§ **WORK INSTRUCTIONS**
From the first line of the listing below, retype each line up to and including the one with "Terminates the program."; pictures stay out.
::::::
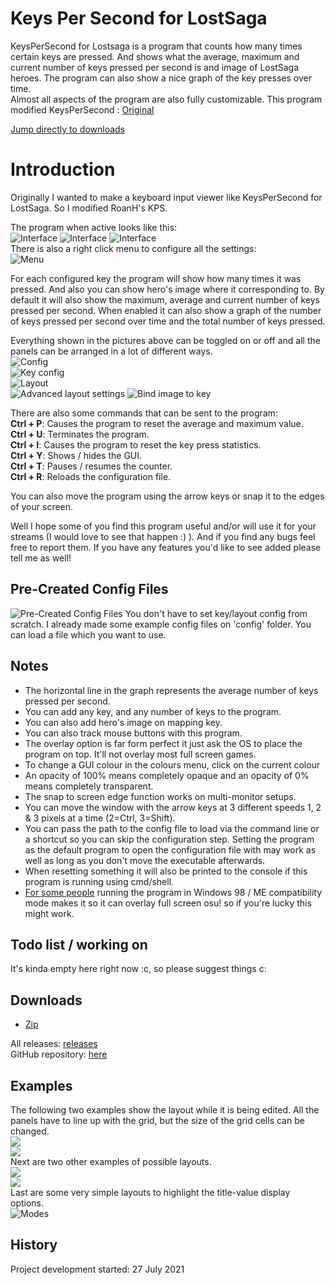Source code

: # Keys Per Second for LostSaga

KeysPerSecond for Lostsaga is a program that counts how many times certain keys are pressed. And shows what the average, maximum and current number of keys pressed per second is and image of LostSaga heroes. The program can also show a nice graph of the key presses over time.    
Almost all aspects of the program are also fully customizable. This program modified KeysPerSecond : [Original](https://github.com/RoanH/KeysPerSecond)


[Jump directly to downloads](#downloads)

# Introduction
Originally I wanted to make a keyboard input viewer like KeysPerSecond for LostSaga. So I modified RoanH's KPS.

The program when active looks like this:    
![Interface](https://user-images.githubusercontent.com/53378637/128698767-a8a2ff04-463b-4c6a-8d38-fcc47f95224f.jpg)
![Interface](http://i.imgur.com/9cCzB0Q.png)  ![Interface](http://i.imgur.com/bLQXABw.png)    
There is also a right click menu to configure all the settings:    
![Menu](https://i.imgur.com/lltS2NK.png)    

For each configured key the program will show how many times it was pressed. And also you can show hero's image where it corresponding to. By default it will also show the maximum, average and current number of keys pressed per second.
When enabled it can also show a graph of the number of keys pressed per second over time and the total number of keys pressed.

Everything shown in the pictures above can be toggled on or off and all the panels can be arranged in a lot of different ways.      
![Config](https://user-images.githubusercontent.com/53378637/128697306-06a41740-5e5c-413b-a3f6-fcb234ed42c2.jpg)  
![Key config](https://user-images.githubusercontent.com/53378637/128698093-ea198e06-9d77-4096-b7a6-4ffc128b37f3.jpg)   
![Layout](https://user-images.githubusercontent.com/53378637/128697309-30c1d2ba-bdd8-49ad-a7fd-9fa83677038f.jpg)   
![Advanced layout settings](https://user-images.githubusercontent.com/53378637/128697313-2234c050-ab65-43ee-8eaf-ac29113af6ca.jpg)
![Bind image to key](https://user-images.githubusercontent.com/53378637/128697312-8c55b0d4-7467-4478-b34b-3fd474983550.jpg)

There are also some commands that can be sent to the program:    
**Ctrl + P**: Causes the program to reset the average and maximum value.    
**Ctrl + U**: Terminates the program.    
**Ctrl + I**: Causes the program to reset the key press statistics.    
**Ctrl + Y**: Shows / hides the GUI.    
**Ctrl + T**: Pauses / resumes the counter.    
**Ctrl + R**: Reloads the configuration file.

You can also move the program using the arrow keys or snap it to the edges of your screen.

Well I hope some of you find this program useful and/or will use it for your streams (I would love to see that happen  :) ).
And if you find any bugs feel free to report them. If you have any features you'd like to see added please tell me as well!

## Pre-Created Config Files
![Pre-Created Config Files](https://user-images.githubusercontent.com/53378637/128699216-be6da37b-0467-41e4-b81b-a28045cecc35.jpg)
You don't have to set key/layout config from scratch. I already made some example config files on 'config' folder. You can load a file which you want to use.

## Notes
- The horizontal line in the graph represents the average number of keys pressed per second.
- You can add any key, and any number of keys to the program.
- You can also add hero's image on mapping key.
- You can also track mouse buttons with this program.
- The overlay option is far form perfect it just ask the OS to place the program on top. It'll not overlay most full screen games.
- To change a GUI colour in the colours menu, click on the current colour
- An opacity of 100% means completely opaque and an opacity of 0% means completely transparent.
- The snap to screen edge function works on multi-monitor setups.
- You can move the window with the arrow keys at 3 different speeds 1, 2 & 3 pixels at a time (2=Ctrl, 3=Shift).
- You can pass the path to the config file to load via the command line or a shortcut so you can skip the configuration step. Setting the program as the default program to open the configuration file with may work as well as long as you don't move the executable afterwards.
- When resetting something it will also be printed to the console if this program is running using cmd/shell.    
- [For some people](https://youtu.be/E_WHAaI_-Zw) running the program in Windows 98 / ME compatibility mode makes it so it can overlay full screen osu! so if you're lucky this might work.

## Todo list / working on
It's kinda empty here right now :c, so please suggest things c:    

## Downloads
- [Zip](https://github.com/SsalHub/LSkeyspersecond/releases/download/1.0/KeysPerSecond_LS_alpha-1.0.zip)    

All releases: [releases](https://github.com/SsalHub/LSkeyspersecond/releases)    
GitHub repository: [here](https://github.com/SsalHub/LSkeyspersecond)

## Examples
The following two examples show the layout while it is being edited. All the panels have to line up with the grid, but the size of the grid cells can be changed.    
![](https://i.imgur.com/kfXaqwX.png)    
![](https://i.imgur.com/DP5MNVq.png)    
Next are two other examples of possible layouts.    
![](https://i.imgur.com/ImE4zTU.png)    
![](https://i.imgur.com/fBgohIA.png)    
Last are some very simple layouts to highlight the title-value display options.    
![Modes](https://i.imgur.com/0769n9E.png)      

## History
Project development started: 27 July 2021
::::::
§ **RESPONSE**
Source code

: # Keys Per Second for LostSaga

KeysPerSecond for Lostsaga is a program that counts how many times certain keys are pressed. And shows what the average, maximum and current number of keys pressed per second is and image of LostSaga heroes. The program can also show a nice graph of the key presses over time.    
Almost all aspects of the program are also fully customizable. This program modified KeysPerSecond : [Original](https://github.com/RoanH/KeysPerSecond)


[Jump directly to downloads](#downloads)

# Introduction
Originally I wanted to make a keyboard input viewer like KeysPerSecond for LostSaga. So I modified RoanH's KPS.

The program when active looks like this:    
![Interface](https://user-images.githubusercontent.com/53378637/128698767-a8a2ff04-463b-4c6a-8d38-fcc47f95224f.jpg)
![Interface](http://i.imgur.com/9cCzB0Q.png)  ![Interface](http://i.imgur.com/bLQXABw.png)    
There is also a right click menu to configure all the settings:    
![Menu](https://i.imgur.com/lltS2NK.png)    

For each configured key the program will show how many times it was pressed. And also you can show hero's image where it corresponding to. By default it will also show the maximum, average and current number of keys pressed per second.
When enabled it can also show a graph of the number of keys pressed per second over time and the total number of keys pressed.

Everything shown in the pictures above can be toggled on or off and all the panels can be arranged in a lot of different ways.      
![Config](https://user-images.githubusercontent.com/53378637/128697306-06a41740-5e5c-413b-a3f6-fcb234ed42c2.jpg)  
![Key config](https://user-images.githubusercontent.com/53378637/128698093-ea198e06-9d77-4096-b7a6-4ffc128b37f3.jpg)   
![Layout](https://user-images.githubusercontent.com/53378637/128697309-30c1d2ba-bdd8-49ad-a7fd-9fa83677038f.jpg)   
![Advanced layout settings](https://user-images.githubusercontent.com/53378637/128697313-2234c050-ab65-43ee-8eaf-ac29113af6ca.jpg)
![Bind image to key](https://user-images.githubusercontent.com/53378637/128697312-8c55b0d4-7467-4478-b34b-3fd474983550.jpg)

There are also some commands that can be sent to the program:    
**Ctrl + P**: Causes the program to reset the average and maximum value.    
**Ctrl + U**: Terminates the program.    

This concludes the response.